Just remember…

Private companies when filing with FERC and other agencies — for energy projects or just for portions of a project regulated by a particular agency — really have to have their acts together.

Among that preparation is a reasonable degree of knowledge and proof — acceptable to the board of directors as well as convincing to the agency — that the project is real.  The application must be solid: environmental research/safeguards (i.e. air, water, earth and flora and fauna, including birds, mammals, fish), geological, cultural, archaeological, logistic, climactic, continuous and discontinuous permafrost studies, environmental safeguards — among other categories — will be backed up with virtually unassailable, scientific precision.   Project risks must be demonstrably acceptable.  Mitigation of risk must be convincing.  Project financing is a feasible and critical structure built on a plausible assembly of conventional and perhaps unconventional financing and a firm, final foundation of state-of-art FINAL engineering and design.  In some cases, as in the 1976 and 2004 Alaska gas transportation acts, some degree of federal support might be provided in the form of expedited judicial and regulatory processes.  Perhaps financial guarantees against force majeure or non-completion could be approved by Congress and the President as a means of enhancing the financing of debt.  Perhaps advocates of Alaska’s government gas pipeline/LNG project can convince decision makers to provide certain financial guarantees as part of the President’s anticipated “Infrastructure” bill.
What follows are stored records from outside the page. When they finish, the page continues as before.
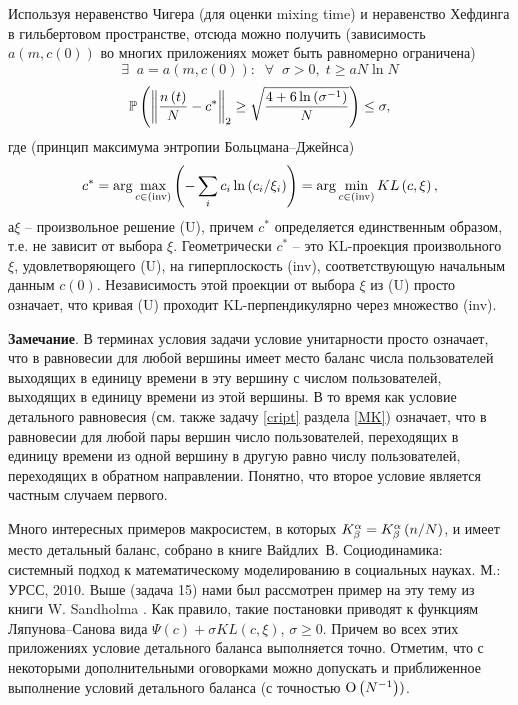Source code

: \begin{remark}
Используя неравенство Чигера (для оценки mixing time) и неравенство Хефдинга в гильбертовом пространстве, отсюда можно получить (зависимость $a\left( {m,c\left( 0 \right)} \right)$ во многих приложениях может быть равномерно ограничена)
\[
\exists \;\;a=a\left( {m,c\left( 0 \right)} \right):\;\;\forall \;\;\sigma 
>0,\;t\ge aN\ln N 
\]
\[ \mathrm{{\mathbb P}}\left( {\left\| {\frac{n\left( t \right)}{N}-c^\ast } 
\right\|_2 \ge \sqrt {\frac{4+6\ln \left( {\sigma ^{-1}} \right)}{N}} } 
\right)\le \sigma ,
\]
где (принцип максимума энтропии Больцмана--Джейнса)
\[
c^\ast =\arg \mathop {\max }\limits_{ c \in \left( {\mbox{{\scriptsize inv}}} 
\right)} \left( {-\sum\limits_i {c_i } \ln \left( {{c_i } \mathord{\left/ 
{\vphantom {{c_i } {\xi _i }}} \right. \kern-\nulldelimiterspace} {\xi _i 
}} \right)} \right)=\arg \mathop {\min }\limits_{ c \in \left( 
{\mbox{{\scriptsize inv}}} \right)} KL\left( {c,\xi } \right),
\]
$а \xi $ -- произвольное решение (U), причем $c^\ast $  определяется единственным образом, т.е. не зависит от выбора $\xi $. Геометрически $c^\ast $ -- это KL-проекция произвольного $\xi $, удовлетворяющего (U), на гиперплоскость (inv), соответствующую начальным данным $c\left( 0 \right)$. Независимость этой проекции от выбора $\xi $ из (U) просто означает, что кривая (U) проходит KL-перпендикулярно через множество (inv).

\textbf{Замечание}. В терминах условия задачи условие унитарности просто 
означает, что в равновесии для любой вершины имеет место баланс числа 
пользователей выходящих в единицу времени в эту вершину с числом 
пользователей, выходящих в единицу времени из этой вершины. В то время как 
условие детального равновесия (см. также задачу \ref{cript} раздела \ref{MK}) 
означает, что в равновесии для любой пары вершин число пользователей, 
переходящих в единицу времени из одной вершину в другую равно числу 
пользователей, переходящих в обратном направлении. Понятно, что второе 
условие является частным случаем первого.

Много интересных 
примеров макросистем, в которых $K_\beta ^\alpha =K_\beta ^\alpha \left( {n 
\mathord{\left/ {\vphantom {n N}} \right. \kern-\nulldelimiterspace} N} 
\right)$, и имеет место детальный баланс, собрано в книге  Вайдлих~В. Социодинамика: 
системный подход к математическому моделированию в социальных науках. М.: 
УРСС, 2010. Выше (задача 15) нами был рассмотрен пример на эту тему из книги 
W. Sandholma \cite{222}. Как правило, такие постановки приводят к функциям 
Ляпунова--Санова вида $\Psi \left( c \right)+\sigma KL\left( {c,\xi } 
\right)$, $\sigma \ge 0$. Причем во всех этих приложениях условие детального 
баланса выполняется точно. Отметим, что с некоторыми дополнительными 
оговорками можно допускать и приближенное выполнение условий детального 
баланса (с точностью ${\rm O}\left( {N^{-1}} \right))$.


\end{remark}
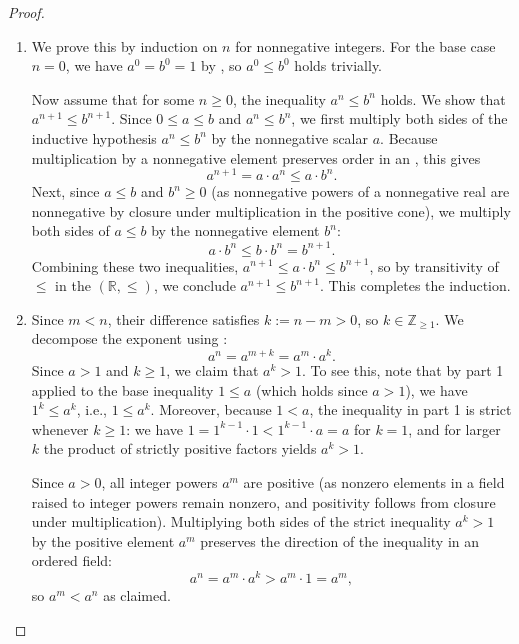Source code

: \begin{proof}
\begin{enumerate}
    \item We prove this by induction on $n$ for nonnegative integers. For the base case $n = 0$, we have $a^0 = b^0 = 1$ by , so $a^0 \leq b^0$ holds trivially.

    Now assume that for some $n \geq 0$, the inequality $a^n \leq b^n$ holds. We show that $a^{n+1} \leq b^{n+1}$. Since $0 \leq a \leq b$ and $a^n \leq b^n$, we first multiply both sides of the inductive hypothesis $a^n \leq b^n$ by the nonnegative scalar $a$. Because multiplication by a nonnegative element preserves order in an , this gives
    $$a^{n+1} = a \cdot a^n \leq a \cdot b^n.$$
    Next, since $a \leq b$ and $b^n \geq 0$ (as nonnegative powers of a nonnegative real are nonnegative by closure under multiplication in the positive cone), we multiply both sides of $a \leq b$ by the nonnegative element $b^n$:
    $$a \cdot b^n \leq b \cdot b^n = b^{n+1}.$$
    Combining these two inequalities, $a^{n+1} \leq a \cdot b^n \leq b^{n+1}$, so by transitivity of $\leq$ in the  $(\mathbb{R}, \leq)$, we conclude $a^{n+1} \leq b^{n+1}$. This completes the induction.

    \item Since $m < n$, their difference satisfies $k := n - m > 0$, so $k \in \mathbb{Z}_{\geq 1}$. We decompose the exponent using :
    $$a^n = a^{m+k} = a^m \cdot a^k.$$
    Since $a > 1$ and $k \geq 1$, we claim that $a^k > 1$. To see this, note that by part 1 applied to the base inequality $1 \leq a$ (which holds since $a > 1$), we have $1^k \leq a^k$, i.e., $1 \leq a^k$. Moreover, because $1 < a$, the inequality in part 1 is strict whenever $k \geq 1$: we have $1 = 1^{k-1} \cdot 1 < 1^{k-1} \cdot a = a$ for $k=1$, and for larger $k$ the product of strictly positive factors yields $a^k > 1$.

    Since $a > 0$, all integer powers $a^m$ are positive (as nonzero elements in a field raised to integer powers remain nonzero, and positivity follows from closure under multiplication). Multiplying both sides of the strict inequality $a^k > 1$ by the positive element $a^m$ preserves the direction of the inequality in an ordered field:
    $$a^n = a^m \cdot a^k > a^m \cdot 1 = a^m,$$
    so $a^m < a^n$ as claimed.


\end{enumerate}
\end{proof}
But would Congress and the President and regulatory agencies look at Alaska’s government energy project the same as they would a traditional, time tested, competitive, risk-adverse, privately proposed project?  Upon review, how will decision makers evaluate a $40-60 billion Arctic gas pipeline/LNG liquefaction hybrid project controlled by a group of Alaska’s temporarily elected and appointed politicians and bureaucrats?  Since the same officials advocating their project have local tax and regulatory authority over both that project and the private sector, how will regulatory agencies, Congress and the President evaluate such factors?  China is a wonderful trading partner with Alaska’s private, risk-taking sector.  So are Japan and South Korea.   None of those savvy, Asian nations have committed to a long term relationship with Alaska LNG though all have signed polite, diplomatic memoranda of intent.

Will federal decision makers view the Alaska project on its own, or through the lens of diplomatic relationships in Asia?  Will international events involving China’s hegemonic aggression in the South China Sea and contested Japanese islands affect an Alaska energy transportation project?  What territorial disputes between Russia, Canada and the U.S. could affect a Cook Inlet LNG or a future ANS FLNG project?
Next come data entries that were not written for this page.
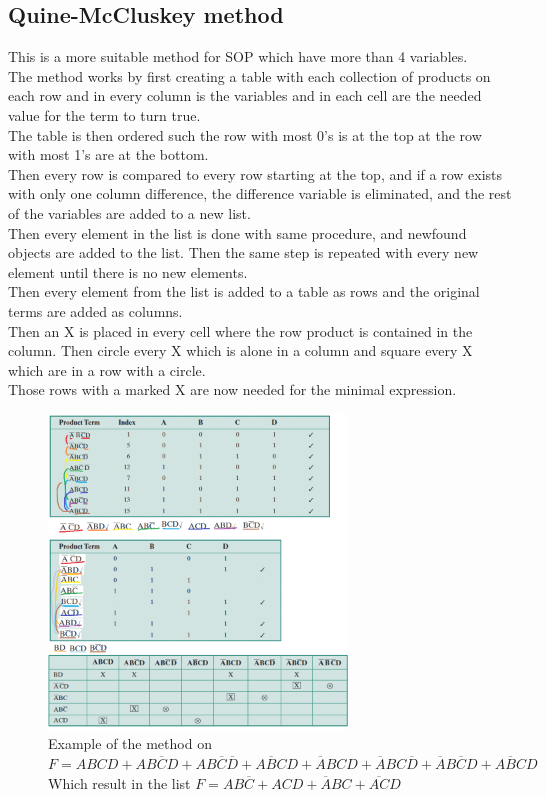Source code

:\documentclass[12pt, a4paper]{article}
\begin{document}
			\subsection{Quine-McCluskey method}
				This is a more suitable method for SOP which have more than 4 variables.\\
				The method works by first creating a table with each collection of products on each row and in every column is the variables and in each cell are the needed value for the term to turn true.\\
				The table is then ordered such the row with most 0's is at the top at the row with most 1's are at the bottom.\\
				Then every row is compared to every row starting at the top, and if a row exists with only one column difference, the difference variable is eliminated, and the rest of the variables are added to a new list.\\
				Then every element in the list is done with same procedure, and newfound objects are added to the list. Then the same step is repeated with every new element until there is no new elements.\\
				Then every element from the list is added to a table as rows and the original terms are added as columns.\\
				Then an X is placed in every cell where the row product is contained in the column. Then circle every X which is alone in a column and square every X which are in a row with a circle.\\
				Those rows with a marked X are now needed for the minimal expression.
				\begin{figure}[h!]
					\includegraphics[width=300px]{assets/quine-McCluskey.png}
					\centering
					\caption{Example of the method on \\$F=ABCD+AB\overline{C}D+AB\overline{C}\overline{D}+A\overline{B}CD+\overline{A}BCD+\overline{A}BC\overline{D}+\overline{A}B\overline{C}D+\overline{ABC}D$\\
					Which result in the list $F=AB\overline{C}+ACD+\overline{A}BC+\overline{AC}D$}
				\end{figure}
\end{document}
We do not seek an absence of such variables and risk.  What we do seek is for government to be supportive of the private sector as it risks PRIVATE dollars — not taxpayer dollars — on highly risky, multi-billion dollar energy projects.
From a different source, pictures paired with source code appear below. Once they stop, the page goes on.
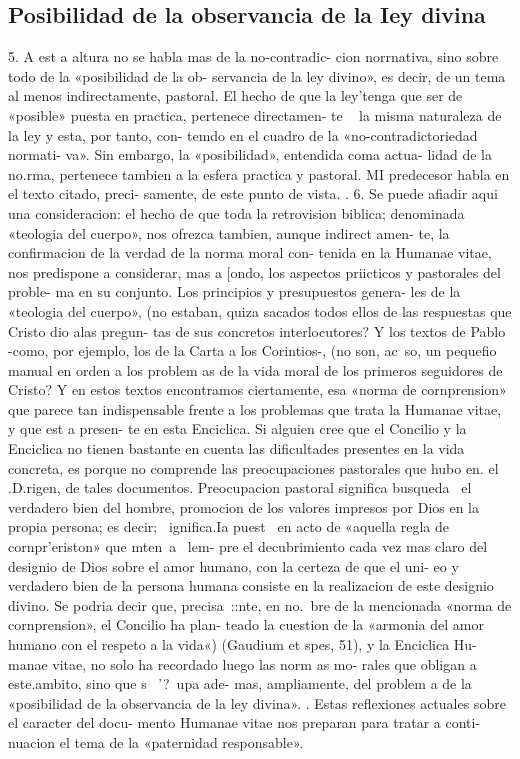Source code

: \documentclass[letterpaper]{report}
\begin{document}
		\subsection{Posibilidad de la observancia de la Iey divina}
			5. A est a altura no se habla mas de la no-contradic- 
			cion norrnativa, sino sobre todo de la «posibilidad de la ob- 
			servancia de la ley divino», es decir, de un tema al menos 
			indirectamente, pastoral. El hecho de que la ley'tenga que 
			ser de «posible» puesta en practica, pertenece directamen- 
			te ~ la misma naturaleza de la ley y esta, por tanto, con- 
			temdo en el cuadro de la «no-contradictoriedad normati- 
			va». Sin embargo, la «posibilidad», entendida coma actua- 
			lidad de la no.rma, pertenece tambien a la esfera practica 
			y pastoral. MI predecesor habla en el texto citado, preci- 
			samente, de este punto de vista. 
			. 6. Se puede afiadir aqui una consideracion: el hecho 
			de que toda la retrovision biblica; denominada «teologia 
			del cuerpo», nos ofrezca tambien, aunque indirect amen- 
			te, la confirmacion de la verdad de la norma moral con- 
			tenida en la Humanae vitae, nos predispone a considerar, 
			mas a [ondo, los aspectos priicticos y pastorales del proble- 
			ma en su conjunto. Los principios y presupuestos genera- 
			les de la «teologia del cuerpo», (no estaban, quiza sacados 
			todos ellos de las respuestas que Cristo dio alas pregun- 
			tas de sus concretos interlocutores? Y los textos de Pablo 
			-como, por ejemplo, los de la Carta a los Corintios-, (no 
			son, ac~so, un pequefio manual en orden a los problem as 
			de la vida moral de los primeros seguidores de Cristo? Y 
			en estos textos encontramos ciertamente, esa «norma de 
			cornprension» que parece tan indispensable frente a los 
			problemas que trata la Humanae vitae, y que est a presen- 
			te en esta Enciclica. 
			Si alguien cree que el Concilio y la Enciclica no tienen 
			bastante en cuenta las dificultades presentes en la vida 
			concreta, es porque no comprende las preocupaciones 
			pastorales que hubo en. el .D.rigen, de tales documentos. 
			Preocupacion pastoral significa busqueda ~el verdadero 
			bien del hombre, promocion de los valores impresos por 
			Dios en la propia persona; es decir; ~ignifica.Ia puest~ en 
			acto de «aquella regla de cornpr'eriston» que mten~a ~lem- 
			pre el decubrimiento cada vez mas claro del designio de 
			Dios sobre el amor humano, con la certeza de que el uni- 
			eo y verdadero bien de la persona humana consiste en la 
			realizacion de este designio divino. 
			Se podria decir que, precisa~::nte, en no.~bre de la 
			mencionada «norma de cornprension», el Concilio ha plan- 
			teado la cuestion de la «armonia del amor humano con el 
			respeto a la vida«) (Gaudium et spes, 51), y la Enciclica Hu- 
			manae vitae, no solo ha recordado luego las norm as mo- 
			rales que obligan a este.ambito, sino que s~ '?~upa ade- 
			mas, ampliamente, del problem a de la «posibilidad de la 
				observancia de la ley divina». 	. 
			Estas reflexiones actuales sobre el caracter del docu- 
			mento Humanae vitae nos preparan para tratar a conti- 
			nuacion el tema de la «paternidad responsable». 
	
\end{document}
Yes government might put taxpayer money in a relatively risk-free hydroelectric dam project, like Nevada’s Hoover or Alaska’s Bradley Lake.  Risk is reduced by virtue of proven future electric utility ratepayers footing the bill…though even in those cases one could argue that the private sector could have produced a more reliable, cost-effective project.

Sometimes we hear Alaska politicians trying to justify a monstrous, politically inspired and bureaucracy-managed LNG project on the basis that, “Well, it’s just like dams and highways.  There are just some projects the government ‘has’ to build.”  To that, a reasonable citizen might respond: “There’s no group of local utility customers ready to pay for it.  A complex, Arctic pipeline/LNG project costing scores of billions of dollars is not like a highway or a dam.”

If the private sector mishandles a big energy project, its reputation and stock price or even its survival could be affected.

If a state government project run by temporarily elected and appointed politicians and bureaucrats fails to properly husband and manage taxpayer dollars, an entire state economy could be destroyed in relatively short order.

Are Alaskans prepared to enter that arena of a high stakes, risky, multi-billion dollar project when professional, private sector investors say, “now is not the time”?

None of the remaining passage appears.